Brands Nerven sind bei diesem Thema nicht aus Drahtseilen.

Stephan: Er hat auch noch andere Probleme. Zum Beispiel jetzt die kürzeste WM-Vorbereitung aller Zeiten. Da passt nicht viel zusammen.

Ist der nächste Streit also vorprogrammiert?

Stephan: Brand hat diese Probleme auch angeprangert, als die Deutschen erfolgreich waren. Es geht ihm also um die Sache — und nicht um persönliche Rechtfertigung.

Was fehlt der deutschen Mannschaft?

Stephan: Wir haben keine Führungsspieler mehr. Die fehlen. Pascal Hens ist einer mit viel Erfahrung, aber er muss sich nach seiner Verletzung um sich kümmern. Auch Holger Glandorf ist eher leise. Die meisten Spiele werden letztlich im Rückraum entschieden. Und da kommen mit Glandorf, Kaufmann und Hens drei Deutsche nach langen Verletzungspausen zurück. Im Tor haben wir echte Typen, drei exzellente Torhüter. Ich wünschte mir, einer davon wäre Feldspieler.

Noch dazu ist die deutsche Gruppe mit Spanien und Frankreich extrem schwierig.

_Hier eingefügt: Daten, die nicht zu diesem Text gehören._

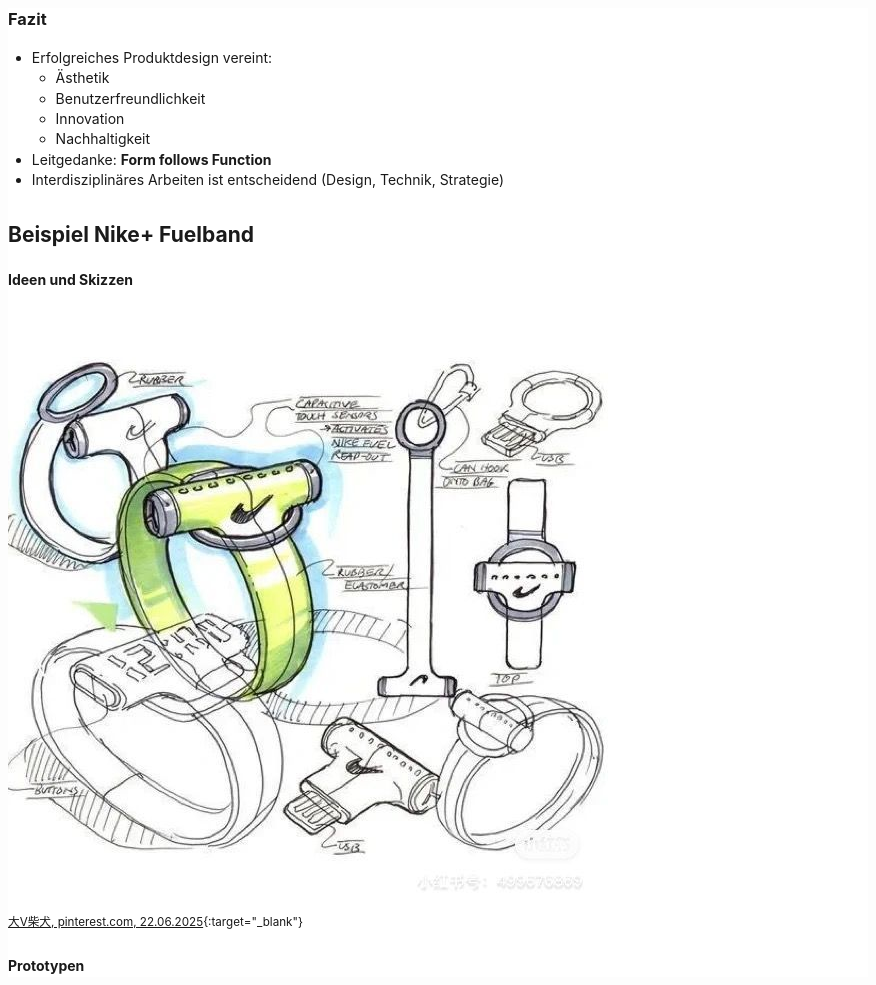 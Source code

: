 
### Fazit

- Erfolgreiches Produktdesign vereint:
    - Ästhetik
    - Benutzerfreundlichkeit
    - Innovation
    - Nachhaltigkeit
- Leitgedanke: **Form follows Function**
- Interdisziplinäres Arbeiten ist entscheidend (Design, Technik, Strategie)



## Beispiel Nike+ Fuelband

#### Ideen und Skizzen
 ![Nike+ Fuelband](img/Nikefuel_Scribble.png)<br>
 <sup>[大V柴犬, pinterest.com, 22.06.2025](https://at.pinterest.com/pin/329114685293989434/){:target="_blank"}</sup>

#### Prototypen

Stephan: Favorit ist deutlich Frankreich, dahinter Kroatien, Polen, Dänemark. Viele wollen ins Halbfinale, auch Schweden und Norwegen. Wenn bei unserer Mannschaft wirklich alles funktioniert, dann ist das Halbfinale drin. Aber die Chancen, das nicht zu erreichen, sind weitaus größer. Das Team ist zu unkonstant. Ein Remis gegen Österreich, dann richtig gute Spiele gegen Polen und Schweden — und zuletzt zwei Niederlagen gegen Island.

Welcher deutsche Spieler wird positiv überraschen?

Stephan: Uwe Gensheimer wird international seinen großen Durchbruch feiern.

Welcher Handball wird in Schweden dominieren?

Stephan: Ich hoffe nicht nur Krafthandball, die Athletik ist deutlich in den Vordergrund getreten. Aber man kann Kraft auch mit spielerischen Mitteln bekämpfen. Da hoffe ich auf die Dänen oder die Kroaten mit Ivano Balic.

Wo stehen in diesem Spannungsfeld die Deutschen?

Stephan: Die spielerische Seite kommt bei uns schon ein bisschen kurz. Mittelmann Mimi Kraus ist eben auch kein richtiger Spielmacher, sondern selbst ein athletischer „Shooter“. In diesem Bereich gehört er zur Weltspitze.

Was bewirkt der „Faktor“ Heiner Brand?

Stephan: Er ist der Richtige. Er weiß, die richtigen Worte zu wählen, er flippt nicht aus, und wenn doch, dann setzt er es gut ein. Heiner lebt auch mal Gelassenheit vor. Und ist taktisch vorn. Er holt das Maximum raus.